Messaggio Da Conan il Gio Apr 19, 2012 12:26 pm

Ho trovato questo interessante articolo: http://www.luciomariapollini.com/articoli/dieta%20dell'anziano.htm in cui si spiega come varia il metabolismo e quindi l'alimentazione all'aumentare dell'età. Riporto alcuni punti a mio avviso importanti:


"Il metabolismo basale decresce di circa il 20 % dai 30 ai 90 anni di età. e il calcolo del metabolismo basale viene fatto prendendo in considerazione solo la massa magra, il declino con l’età non è più riscontrabile."

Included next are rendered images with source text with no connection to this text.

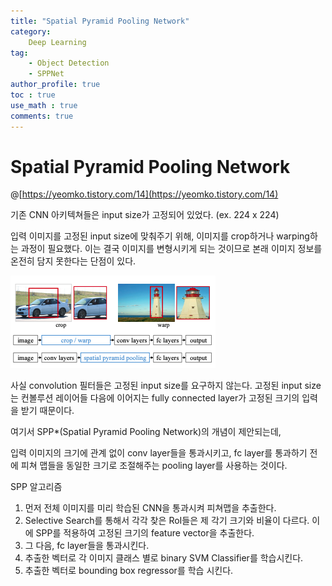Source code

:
```yaml
---
title: "Spatial Pyramid Pooling Network"
category:
    Deep Learning
tag:
    - Object Detection
    - SPPNet
author_profile: true
toc : true
use_math : true
comments: true
---
```



# Spatial Pyramid Pooling Network

@[https://yeomko.tistory.com/14](https://yeomko.tistory.com/14)

기존 CNN 아키텍쳐들은 input size가 고정되어 있었다. (ex. 224 x 224)

입력 이미지를 고정된 input size에 맞춰주기 위해, 이미지를 crop하거나 warping하는 과정이 필요했다. 이는 결국 이미지를 변형시키게 되는 것이므로 본래 이미지 정보를 온전히 담지 못한다는 단점이 있다.

![Spatial%20Pyramid%20Pooling%20Network%20ccb5fdfafbab4221ad34459a1f99a421/Untitled.png](/assets/images/Spatial%20Pyramid%20Pooling%20Network%20ccb5fdfafbab4221ad34459a1f99a421/Untitled.png)

사실 convolution 필터들은 고정된 input size를 요구하지 않는다. 고정된 input size는 컨볼루션 레이어들 다음에 이어지는 fully connected layer가 고정된 크기의 입력을 받기 때문이다. 

여기서 SPP*(Spatial Pyramid Pooling Network)의 개념이 제안되는데,

입력 이미지의 크기에 관계 없이 conv layer들을 통과시키고, fc layer를 통과하기 전에 피쳐 맵들을 동일한 크기로 조절해주는 pooling layer를 사용하는 것이다.

SPP 알고리즘

1. 먼저 전체 이미지를 미리 학습된 CNN을 통과시켜 피쳐맵을 추출한다.
2. Selective Search를 통해서 각각 찾은 RoI들은 제 각기 크기와 비율이 다르다. 이에 SPP를 적용하여 고정된 크기의 feature vector을 추출한다.
3.  그 다음, fc layer들을 통과시킨다.
4. 추출한 벡터로 각 이미지 클래스 별로 binary SVM Classifier를 학습시킨다.
5. 추출한 벡터로 bounding box regressor를 학습 시킨다.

"La progressiva riduzione del metabolismo basale nell'anziano non è perciò conseguenza dell'invecchiamento, ma delle modificazio­ni della composizione corporea, principalmente della riduzione della massa magra e dell' aumento di quella adiposa.
I muscoli scheletrici di un soggetto di 70 anni hanno perso il 40 del loro peso, e la diminuzione del tessuto muscolare è quella che contribuisce maggiormente alla diminuzione della massa magra."

"L'acqua totale corporea scende dal 61 % al 53 % nei maschi e dal 51 % al 46 % nelle femmine.
A questa diminuzione concorre l'aumento del tessuto adiposo, povero di acqua, e la dimi­nuzione della massa magra che presenta un conte­nuto d'acqua maggiore.
La riduzione della massa ossea pare che dipenda dalla dieta e dall'attività fisica.
Negli uomini il metabolismo basale è più elevato di circa il 7 % rispetto alle donne, perché in queste ultime vi è una percentuale maggiore di tessuto adiposo."

"Sul fabbisogno proteico dell'anziano non esiste tra gli studiosi un completo accordo.
Le ricerche basate sullo studio del bilancio azotato, indicano che le richieste va­riano da 0.5 a 1.0 g / Kg / die; negli Stati Uniti 0.8 g / Kg / die, in Italia 1 g /Kg / die.
Un consumo eccessivo di proteine non è considerato, nell'anziano, pericoloso per la salute.
Alcuni Autori consigliano, pertanto, apporti anche superiori, cioè di 1,3-1.4g / Kg / die di proteine, che si ritiene possano ritardare il deterioramento delle masse muscolari.
Assunzioni di proteine più elevate (su­periori a 1,5 g / Kg / die) si ritiene che non venga­no completamente assorbite."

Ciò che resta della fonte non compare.